## [PROBLEM DETAILS]
Every record below is to be retyped exactly.

## [RECORDS TO PROCESS]
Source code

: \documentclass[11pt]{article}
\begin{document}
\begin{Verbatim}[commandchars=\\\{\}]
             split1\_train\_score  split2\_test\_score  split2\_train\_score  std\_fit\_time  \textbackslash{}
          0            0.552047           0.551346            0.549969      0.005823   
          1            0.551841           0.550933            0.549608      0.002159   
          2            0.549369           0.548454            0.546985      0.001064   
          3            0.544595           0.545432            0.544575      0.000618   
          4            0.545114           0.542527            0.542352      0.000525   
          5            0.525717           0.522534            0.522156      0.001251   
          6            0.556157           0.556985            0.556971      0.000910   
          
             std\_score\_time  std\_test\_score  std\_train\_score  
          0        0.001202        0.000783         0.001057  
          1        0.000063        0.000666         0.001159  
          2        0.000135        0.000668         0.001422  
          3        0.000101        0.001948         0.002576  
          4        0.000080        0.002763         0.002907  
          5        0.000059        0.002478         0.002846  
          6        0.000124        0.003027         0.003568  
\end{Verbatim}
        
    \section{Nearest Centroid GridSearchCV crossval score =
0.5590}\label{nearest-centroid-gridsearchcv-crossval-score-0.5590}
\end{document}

## [EXERCISE RESULT]
Source code

: \documentclass[11pt]{article}
\begin{document}
\begin{Verbatim}[commandchars=\\\{\}]
             split1\_train\_score  split2\_test\_score  split2\_train\_score  std\_fit\_time  \textbackslash{}
          0            0.552047           0.551346            0.549969      0.005823   
          1            0.551841           0.550933            0.549608      0.002159   
          2            0.549369           0.548454            0.546985      0.001064   
          3            0.544595           0.545432            0.544575      0.000618   
          4            0.545114           0.542527            0.542352      0.000525   
          5            0.525717           0.522534            0.522156      0.001251   
          6            0.556157           0.556985            0.556971      0.000910   
          
             std\_score\_time  std\_test\_score  std\_train\_score  
          0        0.001202        0.000783         0.001057  
          1        0.000063        0.000666         0.001159  
          2        0.000135        0.000668         0.001422  
          3        0.000101        0.001948         0.002576  
          4        0.000080        0.002763         0.002907  
          5        0.000059        0.002478         0.002846  
          6        0.000124        0.003027         0.003568  
\end{Verbatim}
        
    \section{Nearest Centroid GridSearchCV crossval score =
0.5590}\label{nearest-centroid-gridsearchcv-crossval-score-0.5590}
\end{document}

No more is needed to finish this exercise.